_TASK PROMPT_
The following data has a line with "5 + Antipublic" and a line with "However, these would". Write out exactly those lines and all the lines between them.

START ENTRIES PROVIDED

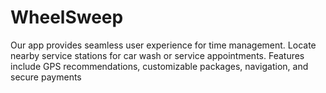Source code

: # WheelSweep
Our app provides seamless user experience for time management. Locate nearby service stations for car wash or service appointments. Features include GPS recommendations, customizable packages, navigation, and secure payments
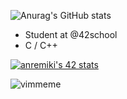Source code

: ![Anurag's GitHub stats](https://github-readme-stats.vercel.app/api?username=junya42&show_icons=true&theme=radical)

- Student at @42school
- C / C++

[![anremiki's 42 stats](https://badge42.vercel.app/api/v2/stats/cl180lomu006009mcp03u1zev?cursusId=21)](https://github.com/JaeSeoKim/badge42)

![vimmeme](https://user-images.githubusercontent.com/59654989/160253790-9d28e31d-fc58-4b6b-9887-40c5de2107cf.jpg)
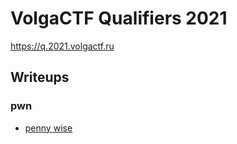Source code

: # VolgaCTF Qualifiers 2021

https://q.2021.volgactf.ru

## Writeups

### pwn

 - [penny wise](./pwn/pennywise)

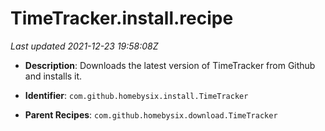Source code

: # TimeTracker.install.recipe

_Last updated 2021-12-23 19:58:08Z_

- **Description**: Downloads the latest version of TimeTracker from Github and installs it.

- **Identifier**: `com.github.homebysix.install.TimeTracker`

- **Parent Recipes**: `com.github.homebysix.download.TimeTracker`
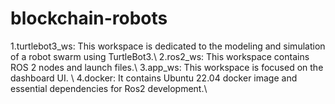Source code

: # blockchain-robots
1.turtlebot3_ws: This workspace is dedicated to the modeling and simulation of a robot swarm using TurtleBot3.\\
2.ros2_ws: This workspace contains ROS 2 nodes and launch files.\\
3.app_ws: This workspace is focused on the dashboard UI. \\
4.docker: It contains Ubuntu 22.04 docker image and essential dependencies for Ros2 development.\\
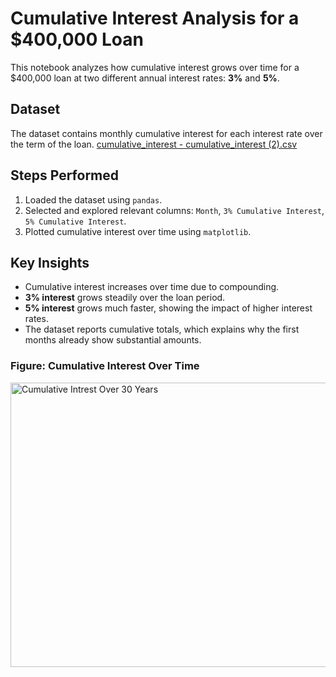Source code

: # Cumulative Interest Analysis for a $400,000 Loan

This notebook analyzes how cumulative interest grows over time for a $400,000 loan at two different annual interest rates: **3%** and **5%**.  

## Dataset
The dataset contains monthly cumulative interest for each interest rate over the term of the loan.  [cumulative_interest - cumulative_interest (2).csv](https://github.com/user-attachments/files/21969260/cumulative_interest.-.cumulative_interest.2.csv)


## Steps Performed
1. Loaded the dataset using `pandas`.  
2. Selected and explored relevant columns: `Month`, `3% Cumulative Interest`, `5% Cumulative Interest`.  
3. Plotted cumulative interest over time using `matplotlib`.  

## Key Insights
- Cumulative interest increases over time due to compounding.  
- **3% interest** grows steadily over the loan period.  
- **5% interest** grows much faster, showing the impact of higher interest rates.  
- The dataset reports cumulative totals, which explains why the first months already show substantial amounts.  

### Figure: Cumulative Interest Over Time

<img width="597" height="455" alt="Cumulative Intrest Over 30 Years" src="https://github.com/user-attachments/assets/961a165c-e967-4b41-8831-80a4d70ba27b" />

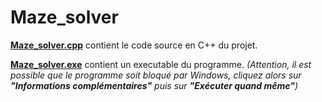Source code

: # Maze_solver

[**Maze_solver.cpp**](https://github.com/angeluriot/Maze_solver/blob/master/Maze_solver.cpp) contient le code source en C++ du projet.

[**Maze_solver.exe**](https://github.com/angeluriot/Maze_solver/blob/master/Maze_solver.exe) contient un executable du programme. *(Attention, il est possible que le programme soit bloqué par Windows, cliquez alors sur* ***"Informations complémentaires"*** *puis sur* ***"Exécuter quand même"****)*
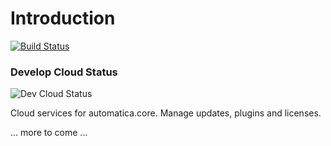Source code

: # Introduction 
[![Build Status](https://automatica-core.visualstudio.com/automatica/_apis/build/status/automatica.core.cloud?branchName=develop)](https://automatica-core.visualstudio.com/automatica/_build/latest?definitionId=18&branchName=develop)

### Develop Cloud Status ###
![Dev Cloud Status](https://img.shields.io/uptimerobot/status/m782134180-e0676a55743d9e39de694e00.svg)

Cloud services for automatica.core. Manage updates, plugins and licenses.


... more to come ...
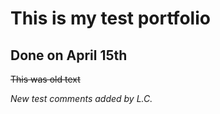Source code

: # **This is my test portfolio**
## Done on April 15th

~~This was old text~~

_New test comments added by L.C._
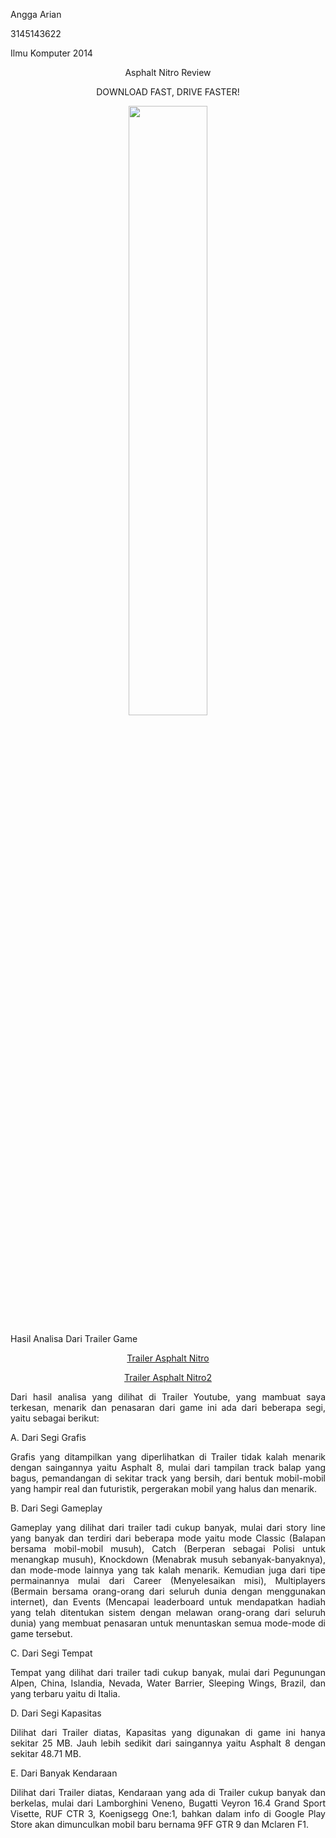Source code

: <html>
<body>
<p align="left">Angga Arian</p> 
<p align="left">3145143622</p>
<p align="left">Ilmu Komputer 2014</p>           
<p align="center">Asphalt Nitro Review</p>
<p align="center">DOWNLOAD FAST, DRIVE FASTER!</p>
<p align="center"><img src="https://1.bp.blogspot.com/-4trF7D74rSs/WJNNUGcWW6I/AAAAAAAAFqA/7cacR7q3RtYZoL6RNna65yNTBhVJf3ktQCLcB/s1600/unnamed.png" align="center" width="50%"></p>

<p align="justify">Hasil Analisa Dari Trailer Game</p>

<p align="center"><a href="https://www.youtube.com/embed/lXaGPCSqlsM">Trailer Asphalt Nitro</a></p>
<p align="center"><a href="https://www.youtube.com/embed/RJZHGvsDnyg">Trailer Asphalt Nitro2</a></p>


<p align="justify">Dari hasil analisa yang dilihat di Trailer Youtube, yang mambuat saya terkesan, menarik dan penasaran dari game ini ada dari beberapa segi, yaitu sebagai berikut:</p>

<p align="justify">A. Dari Segi Grafis</p>
<p align="justify">Grafis yang ditampilkan yang diperlihatkan di Trailer tidak kalah menarik dengan saingannya yaitu Asphalt 8, mulai dari tampilan track balap yang bagus, pemandangan di sekitar track yang bersih, dari bentuk mobil-mobil yang hampir real dan futuristik, pergerakan mobil yang halus dan menarik.</p>
<p align="justify">B. Dari Segi Gameplay</p>
<p align="justify">Gameplay yang dilihat dari trailer tadi cukup banyak, mulai dari story line yang banyak dan terdiri dari beberapa mode yaitu mode Classic (Balapan bersama mobil-mobil musuh), Catch (Berperan sebagai Polisi untuk menangkap musuh), Knockdown (Menabrak musuh sebanyak-banyaknya), dan mode-mode lainnya yang tak kalah menarik. Kemudian juga dari tipe permainannya mulai dari Career (Menyelesaikan misi), Multiplayers (Bermain bersama orang-orang dari seluruh dunia dengan menggunakan internet), dan Events (Mencapai leaderboard untuk mendapatkan hadiah yang telah ditentukan sistem dengan melawan orang-orang dari seluruh dunia) yang membuat penasaran untuk menuntaskan semua mode-mode di game tersebut.</p>
<p align="justify">C. Dari Segi Tempat</p>
<p align="justify">Tempat yang dilihat dari trailer tadi cukup banyak, mulai dari Pegunungan Alpen, China, Islandia, Nevada, Water Barrier, Sleeping Wings, Brazil, dan yang terbaru yaitu di Italia.</p>
<p align="justify">D. Dari Segi Kapasitas</p>
<p align="justify">Dilihat dari Trailer diatas, Kapasitas yang digunakan di game ini hanya sekitar 25 MB. Jauh lebih sedikit dari saingannya yaitu Asphalt 8 dengan sekitar 48.71 MB.</p>
<p align="justify">E. Dari Banyak Kendaraan</p>
<p align="justify">Dilihat dari Trailer diatas, Kendaraan yang ada di Trailer cukup banyak dan berkelas, mulai dari Lamborghini Veneno, Bugatti Veyron 16.4 Grand Sport Visette, RUF CTR 3, Koenigsegg One:1, bahkan dalam info di Google Play Store akan dimunculkan mobil baru bernama 9FF GTR 9 dan Mclaren F1.</p>
</body>
</html>

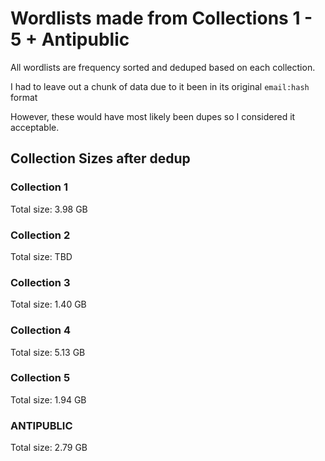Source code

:# Wordlists made from Collections 1 - 5 + Antipublic
All wordlists are frequency sorted and deduped based on each collection.

I had to leave out a chunk of data due to it been in its original ``email:hash`` format

However, these would have most likely been dupes so I considered it acceptable.

## Collection Sizes after dedup
### Collection 1
Total size: 3.98 GB
### Collection 2 
Total size: TBD
### Collection 3 
Total size: 1.40 GB
### Collection 4 
Total size: 5.13 GB
### Collection 5 
Total size: 1.94 GB
### ANTIPUBLIC 
Total size: 2.79 GB
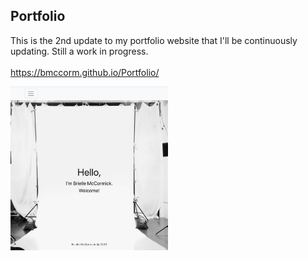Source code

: ## Portfolio

This is the 2nd update to my portfolio website that I'll be continuously updating. Still a work in progress.
<br>
<br>
https://bmccorm.github.io/Portfolio/

<img src="./Assets/Screen-Shot-4.png" alt="screenshot" width="50%">

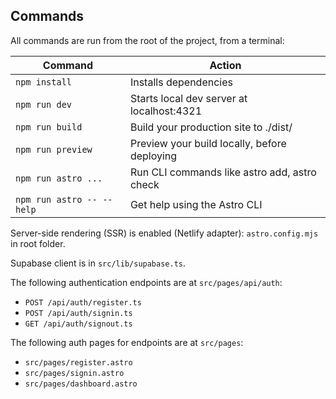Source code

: ## Commands

All commands are run from the root of the project, from a terminal:

| Command                   | Action                                       |
| ------------------------- | -------------------------------------------- |
| `npm install`             | Installs dependencies                        |
| `npm run dev`             | Starts local dev server at localhost:4321    |
| `npm run build`           | Build your production site to ./dist/        |
| `npm run preview`         | Preview your build locally, before deploying |
| `npm run astro ...`       | Run CLI commands like astro add, astro check |
| `npm run astro -- --help` | Get help using the Astro CLI                 |

Server-side rendering (SSR) is enabled (Netlify adapter): `astro.config.mjs` in root folder.

Supabase client is in `src/lib/supabase.ts`.

The following authentication endpoints are at `src/pages/api/auth`:

- `POST /api/auth/register.ts`
- `POST /api/auth/signin.ts`
- `GET /api/auth/signout.ts`

The following auth pages for endpoints are at `src/pages`:

- `src/pages/register.astro`
- `src/pages/signin.astro`
- `src/pages/dashboard.astro`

END ENTRIES PROVIDED

_TASK OUTPUT_
:# Wordlists made from Collections 1 - 5 + Antipublic
All wordlists are frequency sorted and deduped based on each collection.

I had to leave out a chunk of data due to it been in its original ``email:hash`` format

However, these would have most likely been dupes so I considered it acceptable.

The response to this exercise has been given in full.